If you know any site search vendors or solutions that allow one to do this it would make a great contribution to this thread if you could share a few of them. I'd definitely look into recommending them in the future!
Thanks again!
-
The problem with PR leaks is that they are scalable, If you are losing 10%, then you get some quality links, 10% of them will be wasted, every effort you do in the future will be discounted by 10%.
There are ways to fix all these problems, for example I would make a search to be POST and not GET so that links to search pages can not be made and therefor search pages will not get indexed.
We work so hard to get good links, why waste them when you do?
-
I have tried different methods to fix this. First-hand experience tells me that oftentimes it is better to just block the paths (assuming there is better navigation on the site) from being crawled or indexed using robots.txt than to use a noindex,follow tag in order to save the pagerank you're sending via internal links. It is very easy for Google to get bogged down crawling around in the internal search results area.

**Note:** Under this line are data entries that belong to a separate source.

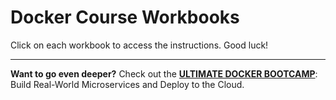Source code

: # Docker Course Workbooks
Click on each workbook to access the instructions. Good luck!

---
**Want to go even deeper?** Check out the [**ULTIMATE DOCKER BOOTCAMP**](https://rslim087a.github.io/zero-devops-roadmap/): Build Real-World Microservices and Deploy to the Cloud.
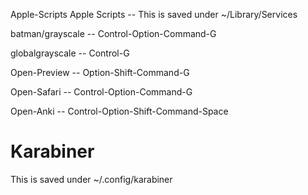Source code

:  Apple-Scripts
Apple Scripts -- This is saved under ~/Library/Services

batman/grayscale -- Control-Option-Command-G

globalgrayscale -- Control-G

Open-Preview -- Option-Shift-Command-G

Open-Safari -- Control-Option-Command-G

Open-Anki -- Control-Option-Shift-Command-Space

# Karabiner

This is saved under ~/.config/karabiner

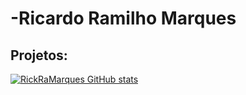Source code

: # -Ricardo Ramilho Marques

## Projetos:

[![RickRaMarques GitHub stats](https://github-readme-stats.vercel.app/api?username=RickRaMarques&theme=dark)](https://github.com/RickRaMarques/github-readme-stats)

Unless there are lots of links to search pages from top pages on the site, or a big list of search page links from every page (sitewide footer, for example) I really don't think the waste of internal pagerank is noticeable in the rankings, or worth salvaging if it risks sending spiders into a maze or a trap.
Yes, best practice is not to link to pages that you are blocking. In the real world though, search pages can be very useful to visitors, and to merchandisers who don't have the ability to create more targeted sub-sub-sub categories will often use them, and link to them on the site, as landing pages for promotional purposes (emails, PPC, sales...).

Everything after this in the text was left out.